» EXERCISE DESCRIPTION: An exact copy of every entry is needed, without the pictures.

» LISTED ENTRIES:
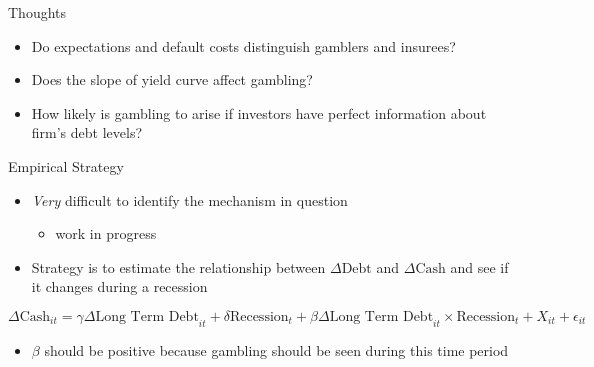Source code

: \documentclass[ignorenonframetext,aspectratio=169]{beamer}
\providecommand{\tightlist}{%
  \setlength{\itemsep}{0pt}\setlength{\parskip}{0pt}}
\begin{document}
\begin{frame}{Thoughts}

\begin{itemize}
\item
  Do expectations and default costs distinguish gamblers and insurees?
\item
  Does the slope of yield curve affect gambling?
\item
  How likely is gambling to arise if investors have perfect information
  about firm's debt levels?
\end{itemize}

\end{frame}

\begin{frame}{Empirical Strategy}

\begin{itemize}
\tightlist
\item
  \emph{Very} difficult to identify the mechanism in question

  \begin{itemize}
  \tightlist
  \item
    work in progress
  \end{itemize}
\item
  Strategy is to estimate the relationship between \(\Delta\text{Debt}\)
  and \(\Delta\text{Cash}\) and see if it changes during a recession
\end{itemize}

\[\Delta\text{Cash}_{it} = \gamma\Delta\text{Long Term Debt}_{it} + 
\delta\text{Recession}_t + 
\beta\Delta\text{Long Term Debt}_{it} \times \text{Recession}_t + X_{it} + \epsilon_{it}\]

\begin{itemize}
\tightlist
\item
  \(\beta\) should be positive because gambling should be seen during
  this time period
\end{itemize}

\end{frame}
\end{document}
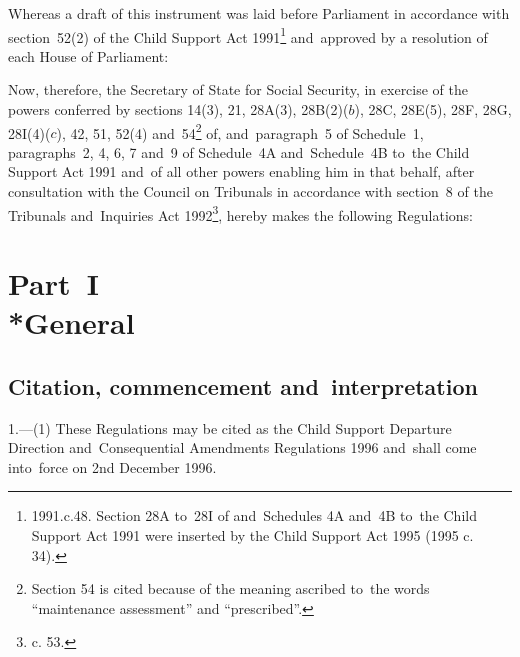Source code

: \documentclass[12pt,a4paper]{article}
\title{\regstitle}
\author{S.I.~1996 No.~2907}
\date{Made 20th November 1996\\Coming into~force 2nd December 1996}
\begin{document}
\maketitle


\medskip

\noindent
Whereas a draft of this instrument was laid before Parliament in accordance with
section~52(2) of the Child Support Act 1991\footnote{\frenchspacing 1991.c.48.
Section 28A to~28I of and~Schedules 4A and~4B to~the Child Support Act 1991 were
inserted by the Child Support Act 1995 (1995 c. 34).} and~approved by a
resolution of each House of Parliament:

Now, therefore, the Secretary of State for Social Security, in exercise of the
powers conferred by sections 14(3), 21, 28A(3), 28B(2)($b$), 28C, 28E(5), 28F,
28G, 28I(4)($c$), 42, 51, 52(4) and~54\footnote{\frenchspacing Section 54 is cited
because of the meaning ascribed to~the words “maintenance assessment” and
“prescribed”.} of, and~paragraph~5 of Schedule~1, paragraphs~2, 4, 6, 7 and~9 of
Schedule~4A and~Schedule~4B to~the Child Support Act 1991 and~of all other
powers enabling him in that behalf, after consultation with the Council on
Tribunals in accordance with section~8 of the Tribunals and~Inquiries Act
1992\footnote{ c. 53.}, hereby makes the following
Regulations:

{\sloppy

\tableofcontents

}

\setcounter{secnumdepth}{-2}

\section[Part~I --- General]{Part~I\\*General}

\subsection[1. Citation, commencement and~interpretation]{Citation, commencement and~interpretation}

\renewcommand\parthead{--- Part~I}

1.—(1) These Regulations
may be cited as the Child Support Departure Direction and~Consequential
Amendments Regulations 1996 and~shall come into~force on 2nd December 1996.
\end{document}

» EXPECTED ANSWER:
Source code

: \documentclass[ignorenonframetext,aspectratio=169]{beamer}
\providecommand{\tightlist}{%
  \setlength{\itemsep}{0pt}\setlength{\parskip}{0pt}}
\begin{document}
\begin{frame}{Thoughts}

\begin{itemize}
\item
  Do expectations and default costs distinguish gamblers and insurees?
\item
  Does the slope of yield curve affect gambling?
\item
  How likely is gambling to arise if investors have perfect information
  about firm's debt levels?
\end{itemize}

\end{frame}

\begin{frame}{Empirical Strategy}

\begin{itemize}
\tightlist
\item
  \emph{Very} difficult to identify the mechanism in question

  \begin{itemize}
  \tightlist
  \item
    work in progress
  \end{itemize}
\item
  Strategy is to estimate the relationship between \(\Delta\text{Debt}\)
  and \(\Delta\text{Cash}\) and see if it changes during a recession
\end{itemize}

\[\Delta\text{Cash}_{it} = \gamma\Delta\text{Long Term Debt}_{it} + 
\delta\text{Recession}_t + 
\beta\Delta\text{Long Term Debt}_{it} \times \text{Recession}_t + X_{it} + \epsilon_{it}\]

\begin{itemize}
\tightlist
\item
  \(\beta\) should be positive because gambling should be seen during
  this time period
\end{itemize}

\end{frame}
\end{document}
Source code

: \documentclass[12pt,a4paper]{article}
\title{\regstitle}
\author{S.I.~1996 No.~2907}
\date{Made 20th November 1996\\Coming into~force 2nd December 1996}
\begin{document}
\maketitle


\medskip

\noindent
Whereas a draft of this instrument was laid before Parliament in accordance with
section~52(2) of the Child Support Act 1991\footnote{\frenchspacing 1991.c.48.
Section 28A to~28I of and~Schedules 4A and~4B to~the Child Support Act 1991 were
inserted by the Child Support Act 1995 (1995 c. 34).} and~approved by a
resolution of each House of Parliament:

Now, therefore, the Secretary of State for Social Security, in exercise of the
powers conferred by sections 14(3), 21, 28A(3), 28B(2)($b$), 28C, 28E(5), 28F,
28G, 28I(4)($c$), 42, 51, 52(4) and~54\footnote{\frenchspacing Section 54 is cited
because of the meaning ascribed to~the words “maintenance assessment” and
“prescribed”.} of, and~paragraph~5 of Schedule~1, paragraphs~2, 4, 6, 7 and~9 of
Schedule~4A and~Schedule~4B to~the Child Support Act 1991 and~of all other
powers enabling him in that behalf, after consultation with the Council on
Tribunals in accordance with section~8 of the Tribunals and~Inquiries Act
1992\footnote{ c. 53.}, hereby makes the following
Regulations:

{\sloppy

\tableofcontents

}

\setcounter{secnumdepth}{-2}

\section[Part~I --- General]{Part~I\\*General}

\subsection[1. Citation, commencement and~interpretation]{Citation, commencement and~interpretation}

\renewcommand\parthead{--- Part~I}

1.—(1) These Regulations
may be cited as the Child Support Departure Direction and~Consequential
Amendments Regulations 1996 and~shall come into~force on 2nd December 1996.
\end{document}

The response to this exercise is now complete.